Dann verharre ich still.

»Da.«

»Laura?«

»Dort drüben. Da ist das Haus.«

Ich schicke mich an, die Straße zu überqueren, aber meine Mutter hält mich zurück. »Wo?«, fragt sie und sucht mit den Augen aufgeregt die Häuserreihe ab. »Bist du dir sicher?« Sie klingt matt. Fahrig streicht sie die Stirnfransen zurück, auf ihrer hellen Haut perlt Schweiß.

»Ja.«

»Was, wenn stimmt, was du erzählt hast, und der Mörder noch drinnen ist?«

»Wieso sollte er? Er hat mich bemerkt und ist mir nachgejagt. Der rechnet doch damit, dass ich inzwischen die Polizei verständigt habe.« Was ich sofort hätte tun sollen. Stattdessen bin ich in den Park gerannt, habe mich hinter Sträuchern versteckt und bin dann nach Hause gelaufen.

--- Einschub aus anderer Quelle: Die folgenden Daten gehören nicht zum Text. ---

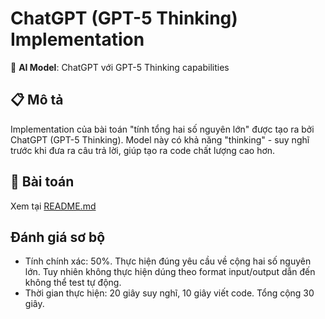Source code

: # ChatGPT (GPT-5 Thinking) Implementation

🤖 **AI Model**: ChatGPT với GPT-5 Thinking capabilities

## 📋 Mô tả

Implementation của bài toán "tính tổng hai số nguyên lớn" được tạo ra bởi ChatGPT (GPT-5 Thinking). Model này có khả năng "thinking" - suy nghĩ trước khi đưa ra câu trả lời, giúp tạo ra code chất lượng cao hơn.

## 🎯 Bài toán

Xem tại [README.md](../../README.md)

## Đánh giá sơ bộ

- Tính chính xác: 50%. Thực hiện đúng yêu cầu về cộng hai số nguyên lớn. Tuy nhiên không thực hiện dúng theo format input/output dẫn đến không thể test tự động.
- Thời gian thực hiện: 20 giây suy nghĩ, 10 giây viết code. Tổng cộng 30 giây.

Heim zu Mama wie ein verstörtes Kleinkind.

Natürlich ist die Entschuldigung, mein Handy nicht dabeigehabt zu haben, halbherzig, aber sie saugt immerhin etwa dreißig Prozent meiner Schuldgefühle auf.

»Also gut«, antwortet meine Mutter widerstrebend. Sie nimmt mich an der Hand, und gemeinsam überqueren wir vorsichtig die belebte Straße.

Schon stehen wir vor dem Gebäude.

Es ist grau und sieht verwittert aus. Der Putz bröckelt von der Fassade. Wieder sind alle Fenster geschlossen, die Scheiben wirken blind.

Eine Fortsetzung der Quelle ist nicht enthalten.